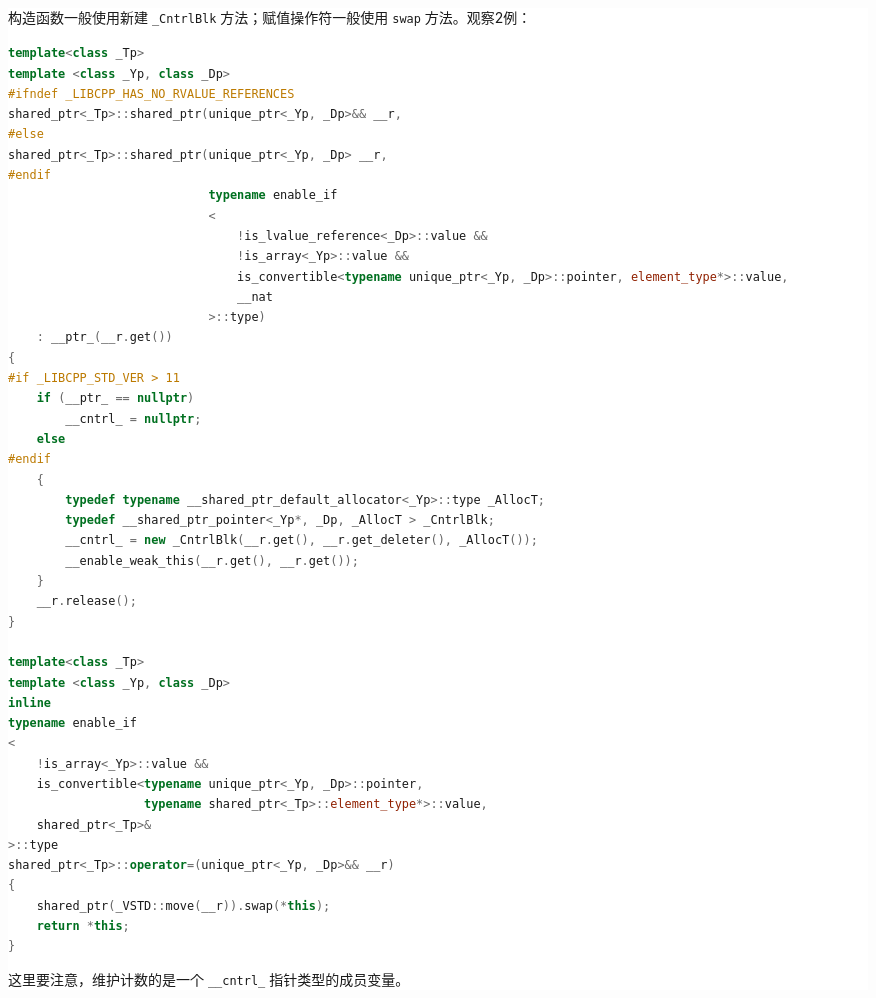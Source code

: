 构造函数一般使用新建 `_CntrlBlk` 方法；赋值操作符一般使用 `swap` 方法。观察2例：

```C++
template<class _Tp>
template <class _Yp, class _Dp>
#ifndef _LIBCPP_HAS_NO_RVALUE_REFERENCES
shared_ptr<_Tp>::shared_ptr(unique_ptr<_Yp, _Dp>&& __r,
#else
shared_ptr<_Tp>::shared_ptr(unique_ptr<_Yp, _Dp> __r,
#endif
                            typename enable_if
                            <
                                !is_lvalue_reference<_Dp>::value &&
                                !is_array<_Yp>::value &&
                                is_convertible<typename unique_ptr<_Yp, _Dp>::pointer, element_type*>::value,
                                __nat
                            >::type)
    : __ptr_(__r.get())
{
#if _LIBCPP_STD_VER > 11
    if (__ptr_ == nullptr)
        __cntrl_ = nullptr;
    else
#endif
    {
        typedef typename __shared_ptr_default_allocator<_Yp>::type _AllocT;
        typedef __shared_ptr_pointer<_Yp*, _Dp, _AllocT > _CntrlBlk;
        __cntrl_ = new _CntrlBlk(__r.get(), __r.get_deleter(), _AllocT());
        __enable_weak_this(__r.get(), __r.get());
    }
    __r.release();
}

template<class _Tp>
template <class _Yp, class _Dp>
inline
typename enable_if
<
    !is_array<_Yp>::value &&
    is_convertible<typename unique_ptr<_Yp, _Dp>::pointer,
                   typename shared_ptr<_Tp>::element_type*>::value,
    shared_ptr<_Tp>&
>::type
shared_ptr<_Tp>::operator=(unique_ptr<_Yp, _Dp>&& __r)
{
    shared_ptr(_VSTD::move(__r)).swap(*this);
    return *this;
}
```

这里要注意，维护计数的是一个 `__cntrl_` 指针类型的成员变量。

# [TO DO]
Return every line of the material in which the word "typename" is found.

# [TASK RESULT]
                            typename enable_if
                                is_convertible<typename unique_ptr<_Yp, _Dp>::pointer, element_type*>::value,
        typedef typename __shared_ptr_default_allocator<_Yp>::type _AllocT;
typename enable_if
    is_convertible<typename unique_ptr<_Yp, _Dp>::pointer,
                   typename shared_ptr<_Tp>::element_type*>::value,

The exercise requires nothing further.